And so to do that, he built up a series of institutions including, for example, the European Center for Fatwa and Research, staffed those organizations with Muslim brothers, and those organizations, to this day in large part, control sort of what Islamic legal thinking is for Islamists in the West. And that all comes out of thinking pioneered by–by Qaradawi. So at the same time, Qaradawi is building Qatar’s institutions internally, he is also building these institutions externally.

He is also building international forums to discuss these issues and–and modernize, in his terms, modernize and bring to–bring to bear is sort of Islamist thinking. We see that with, for example, the international Union of Muslim Scholars, which is best known in the West for a 2004 Fatwa that they issued against Americans in Iraq saying that Americans could be killed and–and kidnapped in Iraq. But of course, they issue Fatwas on all manner of life, not just violence, but also everything else.

And so, this is part of how Qatar, through Qaradawi, is able to influence Islamist thinking in the West. And at the same time, Qaradawi is sort of functioning on that level, the intellectual level, he’s also functioning in the terror, finance world through his chairmanship of something called the Union of the Good, which is a treasury designated terrorist finance entity, which is actually a coalition of many charities, some of whom are also designated terrorist organizations. And they are known, many of these organizations are known to fund both Muslim brotherhood organizations, but also Muslim brotherhood terrorist group Hamas, certain elements of Al Qaeda, for example all of which is happening through Qaradawi Union of the Good.
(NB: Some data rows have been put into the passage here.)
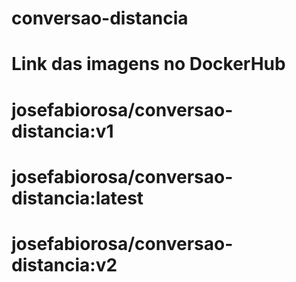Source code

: # conversao-distancia

# Link das imagens no DockerHub

# josefabiorosa/conversao-distancia:v1
# josefabiorosa/conversao-distancia:latest
# josefabiorosa/conversao-distancia:v2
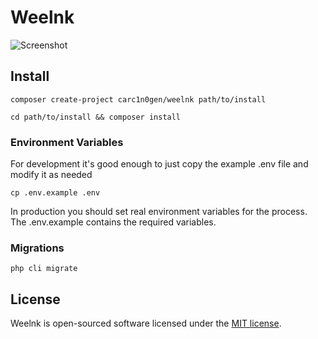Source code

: # Weelnk

![Screenshot](http://imgur.com/UlxBJ5A)

## Install

`composer create-project carc1n0gen/weelnk path/to/install`

`cd path/to/install && composer install`

### Environment Variables

For development it's good enough to just copy the example .env file and modify it as needed

`cp .env.example .env`

In production you should set real environment variables for the process.  The .env.example contains the required variables.

### Migrations

`php cli migrate`

## License

Weelnk is open-sourced software licensed under the [MIT license](http://opensource.org/licenses/MIT).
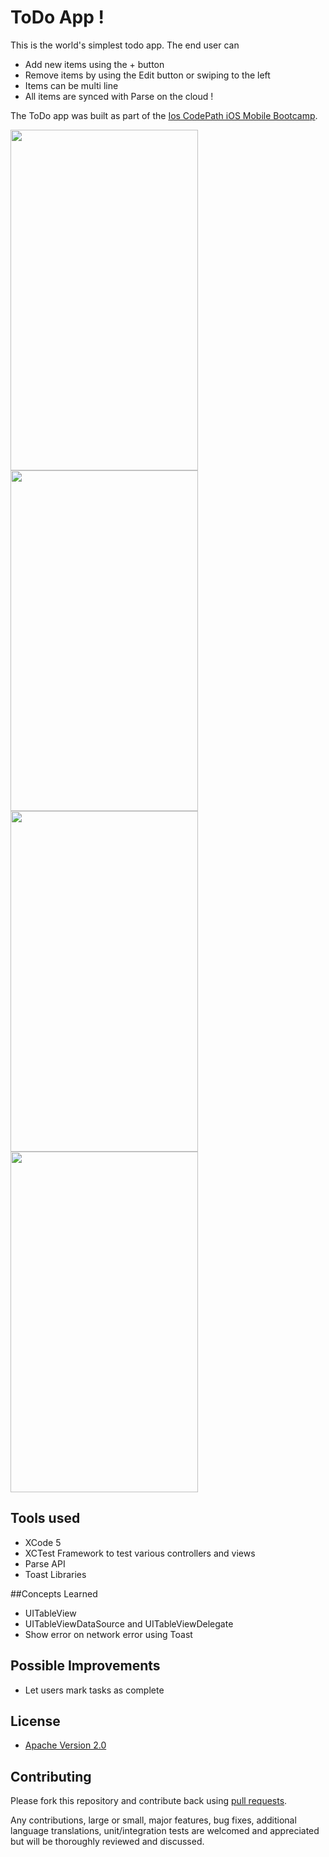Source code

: # ToDo App !

This is the world's simplest todo app. The end user can
* Add new items using the + button
* Remove items by using the Edit button or swiping to the left
* Items can be multi line
* All items are synced with Parse on the cloud !

The ToDo app was built as part of the [Ios CodePath iOS Mobile Bootcamp](http://thecodepath.com/iosbootcamp). 

<img src="http://i.imgur.com/EwNqwuy.png" height="545" width="300" />
<img src="http://i.imgur.com/gxlZUmW.png" height="545" width="300" />
<img src="http://i.imgur.com/wZ3lCnd.png" height="545" width="300" />
<img src="http://i.imgur.com/PHLYII8.png" height="545" width="300" />

## Tools used
* XCode 5
* XCTest Framework to test various controllers and views
* Parse API
* Toast Libraries

##Concepts Learned
* UITableView
* UITableViewDataSource and UITableViewDelegate
* Show error on network error using Toast

## Possible Improvements
* Let users mark tasks as complete

## License

* [Apache Version 2.0](http://www.apache.org/licenses/LICENSE-2.0.html)

## Contributing

Please fork this repository and contribute back using
[pull requests](https://github.com/8indaas/ios-todo/pulls).

Any contributions, large or small, major features, bug fixes, additional
language translations, unit/integration tests are welcomed and appreciated
but will be thoroughly reviewed and discussed.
Now, the Union of the Good, as I said, was designated. Qaradawi himself was never designated. The–some of the elements of the Arab quartet have begun to designate Qaradawi. They’ve designated, for example, the international Union of Muslim Scholars at UAE and so we are seeing some of that where some of our Arab partners are looking at this–these international networks of Islamist thinkers and where they connect with actual jihadis and they are–they’re trying to do some of the designations at that level and I think that’s–that’s viable.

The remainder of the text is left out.